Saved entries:
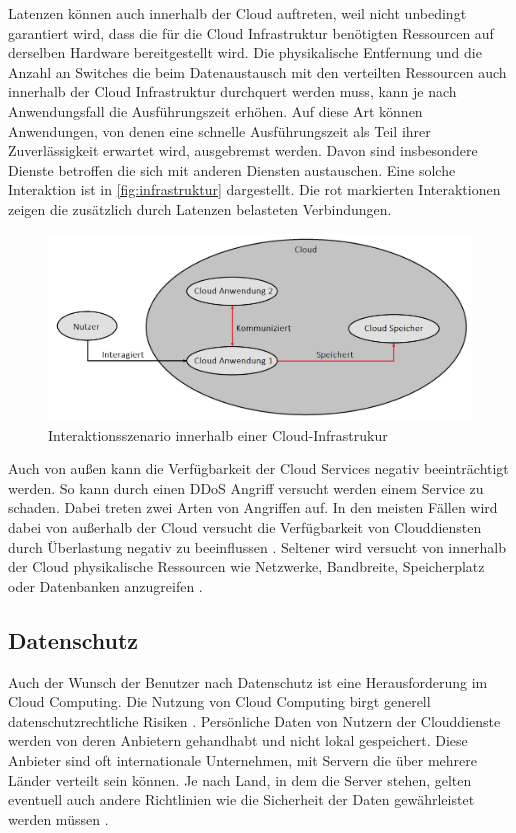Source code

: Latenzen können auch innerhalb der Cloud auftreten, weil nicht unbedingt garantiert wird, dass die für die Cloud Infrastruktur benötigten Ressourcen auf derselben Hardware bereitgestellt wird. 
Die physikalische Entfernung und die Anzahl an Switches die beim Datenaustausch mit den verteilten Ressourcen auch innerhalb der Cloud Infrastruktur durchquert werden muss, kann je nach Anwendungsfall die Ausführungszeit erhöhen.
Auf diese Art können Anwendungen, von denen eine schnelle Ausführungszeit als Teil ihrer Zuverlässigkeit erwartet wird, ausgebremst werden. Davon sind insbesondere Dienste betroffen die sich mit anderen Diensten austauschen. Eine solche Interaktion ist in \autoref{fig:infrastruktur} dargestellt. Die rot markierten Interaktionen zeigen die zusätzlich durch Latenzen belasteten Verbindungen. 

\begin{figure}[b]
	\centering
	\includegraphics[width=\linewidth]{images/cloudstruktur.png}	
	\caption{Interaktionsszenario innerhalb einer Cloud-Infrastrukur}
	\label{fig:infrastruktur}
\end{figure}

Auch von außen kann die Verfügbarkeit der Cloud Services negativ beeinträchtigt werden. So kann durch einen DDoS Angriff versucht werden einem Service zu schaden. Dabei treten zwei Arten von Angriffen auf. In den meisten Fällen wird dabei von außerhalb der Cloud versucht die Verfügbarkeit von Clouddiensten durch Überlastung negativ zu beeinflussen \cite{darwish2013}. Seltener wird versucht von innerhalb der Cloud physikalische Ressourcen wie Netzwerke, Bandbreite, Speicherplatz oder Datenbanken anzugreifen \cite{darwish2013}.

\subsection{Datenschutz}
Auch der Wunsch der Benutzer nach Datenschutz ist eine Herausforderung im Cloud Computing. Die Nutzung von Cloud Computing birgt generell datenschutzrechtliche Risiken \cite{selzer2020}. 
Persönliche Daten von Nutzern der Clouddienste werden von deren Anbietern gehandhabt und nicht lokal gespeichert. 
Diese Anbieter sind oft internationale Unternehmen, mit Servern die über mehrere Länder verteilt sein können. Je nach Land, in dem die Server stehen, gelten eventuell auch andere Richtlinien wie die Sicherheit der Daten gewährleistet werden müssen \cite{selzer2020}.

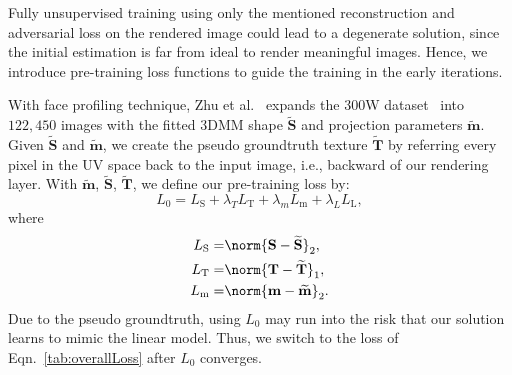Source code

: Fully unsupervised training using only the mentioned reconstruction and adversarial loss on the rendered image could lead to a degenerate solution, since the initial estimation is far from ideal to render meaningful images. 
Hence, we introduce pre-training loss functions to guide the training in the early iterations.

With face profiling technique, Zhu et al.~\cite{zhu2016face} expands the 300W dataset~\cite{sagonas2016300} into $122,450$ images with the fitted 3DMM shape $\widetilde{\mathbf{S}}$ and projection parameters $\widetilde{\mathbf{m}}$. 
Given $\widetilde{\mathbf{S}}$ and $\widetilde{\mathbf{m}}$, we create the pseudo groundtruth texture $\widetilde{\mathbf{T}}$ by referring every pixel in the UV space back to the input image, i.e., backward of our rendering layer. 
With $\widetilde{\mathbf{m}}$, $\widetilde{\mathbf{S}}$, $\widetilde{\mathbf{T}}$, we define our pre-training loss by: 
\begin{equation}
L_0 = L_{\text{S}} + \lambda_T L_{\text{T}} + \lambda_m L_{\text{m}} + \lambda_L L_{\text{L}},
\end{equation}
where
\begin{align}
L_{\text{S}} = & \norm{ \mathbf{S}-\mathbf{\widetilde{S}} }_2, \\
L_{\text{T}} = & \norm{ \mathbf{T}-\mathbf{\widetilde{T}} }_1, \\
L_{\text{m}} = & \norm{ \mathbf{m}-\mathbf{\widetilde{m}} }_2. 
\end{align}
Due to the pseudo groundtruth, using $L_0$ may run into the risk that our solution learns to mimic the linear model. 
Thus, we switch to the loss of Eqn.~\ref{tab:overallLoss} after $L_0$ converges.


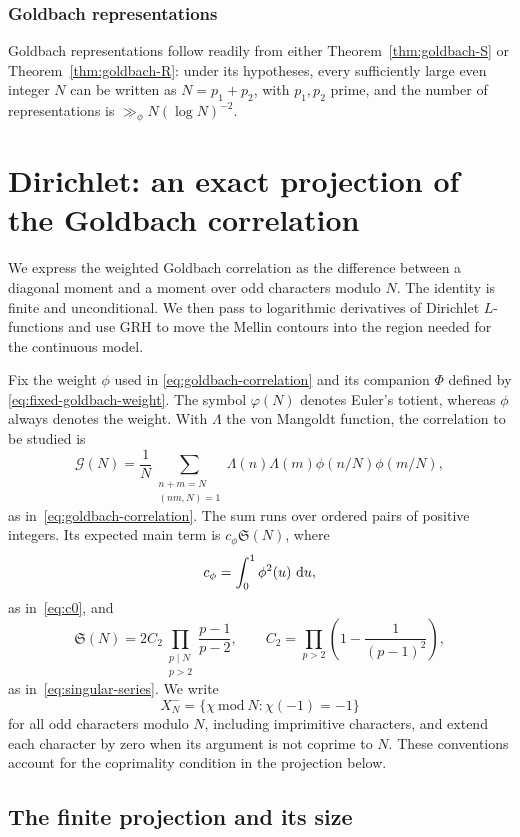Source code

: \documentclass[12pt,a4paper]{amsart}
\numberwithin{equation}{section}
\def\d{\,{\rm d}}
\theoremstyle{plain}
\theoremstyle{definition}
\theoremstyle{remark}
\begin{document}
\subsubsection{Goldbach representations}
\label{story:primes-and-zeros}

Goldbach representations follow readily from either
Theorem~\ref{thm:goldbach-S} or Theorem~\ref{thm:goldbach-R}:
under its hypotheses, every sufficiently large even integer $N$
can be written as $N=p_1+p_2$, with $p_1,p_2$ prime,
and the number of representations is $\gg_\phi N(\log N)^{-2}$.

\section{Dirichlet: an exact projection of the Goldbach correlation}
\label{proof:sec:goldbach-projection}\label{proof:v7:dirichlet}
\label{proof:sec:arithmetic-motivation}\label{proof:v7:main-thread}

We express the weighted Goldbach correlation as the difference
between a diagonal moment and a moment over odd characters modulo $N$.
The identity is finite and unconditional. We then pass to logarithmic
derivatives of Dirichlet $L$-functions and use GRH to move the Mellin
contours into the region needed for the continuous model.

Fix the weight $\phi$ used in \eqref{eq:goldbach-correlation}
and its companion $\Phi$ defined by \eqref{eq:fixed-goldbach-weight}.
The symbol $\varphi(N)$ denotes Euler's
totient, whereas $\phi$ always denotes the weight. With $\Lambda$
the von Mangoldt function, the correlation to be studied is
\[
 \mathcal G(N)=\frac1N
 \sum_{\substack{n+m=N\\(nm,N)=1}}
       \Lambda(n)\Lambda(m)\phi(n/N)\phi(m/N),
\]
as in~\eqref{eq:goldbach-correlation}.
The sum runs over ordered pairs of positive integers. Its expected
main term is $c_\phi\mathfrak S(N)$, where
\[
 c_\phi=\int_0^1\phi^2(u)\,\d u,
\]
as in~\eqref{eq:c0},
and
\[
 \mathfrak S(N)=2C_2\prod_{\substack{p\mid N\\p>2}}\frac{p-1}{p-2},
 \qquad C_2=\prod_{p>2}\left(1-\frac1{(p-1)^2}\right),
\]
as in~\eqref{eq:singular-series}.
We write
\[
 X_N^-=\{\chi\ \mathrm{mod}\ N:\chi(-1)=-1\}
\]
for all odd characters modulo $N$, including imprimitive characters,
and extend each character by zero when its argument is not coprime
to $N$. These conventions account for the coprimality condition in
the projection below.

\subsection{The finite projection and its size}
\label{proof:v7:weight-class}\label{proof:v7:finite-character-moment}
\end{document}
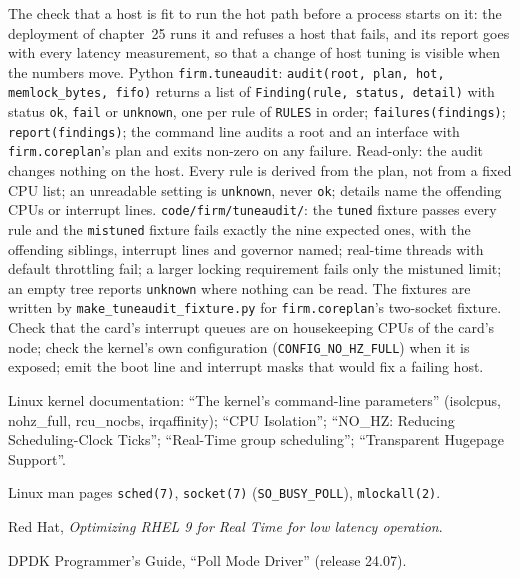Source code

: \begin{build}
 The check that a host is fit to run the hot path before a process starts on it: the deployment of chapter~25
runs it and refuses a host that fails, and its report goes with every latency measurement, so that a change of host tuning is
visible when the numbers move.
 Python \texttt{firm.tuneaudit}: \texttt{audit(root, plan, hot, memlock\_bytes, fifo)} returns a list of
\texttt{Finding(rule, status, detail)} with status \texttt{ok}, \texttt{fail} or \texttt{unknown}, one per rule of
\texttt{RULES} in order; \texttt{failures(findings)}; \texttt{report(findings)}; the command line audits a root and an interface
with \texttt{firm.coreplan}'s plan and exits non-zero on any failure.
 Read-only: the audit changes nothing on the host. Every rule is derived from the plan, not from a fixed CPU list;
an unreadable setting is \texttt{unknown}, never \texttt{ok}; details name the offending CPUs or interrupt lines.
 \texttt{code/firm/tuneaudit/}: the \texttt{tuned} fixture passes every rule and the
\texttt{mistuned} fixture fails exactly the nine expected ones, with the offending siblings, interrupt lines and governor named;
real-time threads with default throttling fail; a larger locking requirement fails only the mistuned limit; an empty tree reports
\texttt{unknown} where nothing can be read. The fixtures are written by \texttt{make\_tuneaudit\_fixture.py} for
\texttt{firm.coreplan}'s two-socket fixture.
 Check that the card's interrupt queues are on housekeeping CPUs of the card's node; check the kernel's own
configuration (\texttt{CONFIG\_NO\_HZ\_FULL}) when it is exposed; emit the boot line and interrupt masks that would fix a
failing host.
\end{build}

\begin{omsources}
\item Linux kernel documentation: ``The kernel's command-line parameters'' (isolcpus, nohz\_full, rcu\_nocbs,
irqaffinity); ``CPU Isolation''; ``NO\_HZ: Reducing Scheduling-Clock Ticks''; ``Real-Time group scheduling'';
``Transparent Hugepage Support''.
\item Linux man pages \texttt{sched(7)}, \texttt{socket(7)} (\texttt{SO\_BUSY\_POLL}), \texttt{mlockall(2)}.
\item Red Hat, \emph{Optimizing RHEL 9 for Real Time for low latency operation}.
\item DPDK Programmer's Guide, ``Poll Mode Driver'' (release 24.07).
\end{omsources}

EXERCISE:
Reproduce every line above containing "socket".

RESULT OF THIS EXERCISE:
\texttt{firm.coreplan}'s two-socket fixture.
\item Linux man pages \texttt{sched(7)}, \texttt{socket(7)} (\texttt{SO\_BUSY\_POLL}), \texttt{mlockall(2)}.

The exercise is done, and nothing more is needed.